**PROBLEM DESCRIPTION:** Please return each record exactly, leaving nothing out.

Saved data entries:
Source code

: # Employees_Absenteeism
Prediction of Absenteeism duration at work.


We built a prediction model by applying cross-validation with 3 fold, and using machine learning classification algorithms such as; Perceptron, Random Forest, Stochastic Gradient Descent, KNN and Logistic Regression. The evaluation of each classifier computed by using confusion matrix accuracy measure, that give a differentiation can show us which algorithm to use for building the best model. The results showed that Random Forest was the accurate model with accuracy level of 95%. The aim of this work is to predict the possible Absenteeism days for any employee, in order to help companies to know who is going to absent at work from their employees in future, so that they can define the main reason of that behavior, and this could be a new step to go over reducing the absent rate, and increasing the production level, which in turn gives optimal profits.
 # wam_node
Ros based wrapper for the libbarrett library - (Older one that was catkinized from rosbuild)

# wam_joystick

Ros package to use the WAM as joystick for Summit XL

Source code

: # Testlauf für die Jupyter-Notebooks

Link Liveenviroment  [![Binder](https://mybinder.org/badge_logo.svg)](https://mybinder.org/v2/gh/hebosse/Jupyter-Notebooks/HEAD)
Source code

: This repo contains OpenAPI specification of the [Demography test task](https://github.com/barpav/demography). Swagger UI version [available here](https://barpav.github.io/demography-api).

**EXERCISE RESPONSE:**
Source code

: # Employees_Absenteeism
Prediction of Absenteeism duration at work.


We built a prediction model by applying cross-validation with 3 fold, and using machine learning classification algorithms such as; Perceptron, Random Forest, Stochastic Gradient Descent, KNN and Logistic Regression. The evaluation of each classifier computed by using confusion matrix accuracy measure, that give a differentiation can show us which algorithm to use for building the best model. The results showed that Random Forest was the accurate model with accuracy level of 95%. The aim of this work is to predict the possible Absenteeism days for any employee, in order to help companies to know who is going to absent at work from their employees in future, so that they can define the main reason of that behavior, and this could be a new step to go over reducing the absent rate, and increasing the production level, which in turn gives optimal profits.
 # wam_node
Ros based wrapper for the libbarrett library - (Older one that was catkinized from rosbuild)

# wam_joystick

Ros package to use the WAM as joystick for Summit XL

Source code

: # Testlauf für die Jupyter-Notebooks

Link Liveenviroment  [![Binder](https://mybinder.org/badge_logo.svg)](https://mybinder.org/v2/gh/hebosse/Jupyter-Notebooks/HEAD)
Source code

: This repo contains OpenAPI specification of the [Demography test task](https://github.com/barpav/demography). Swagger UI version [available here](https://barpav.github.io/demography-api).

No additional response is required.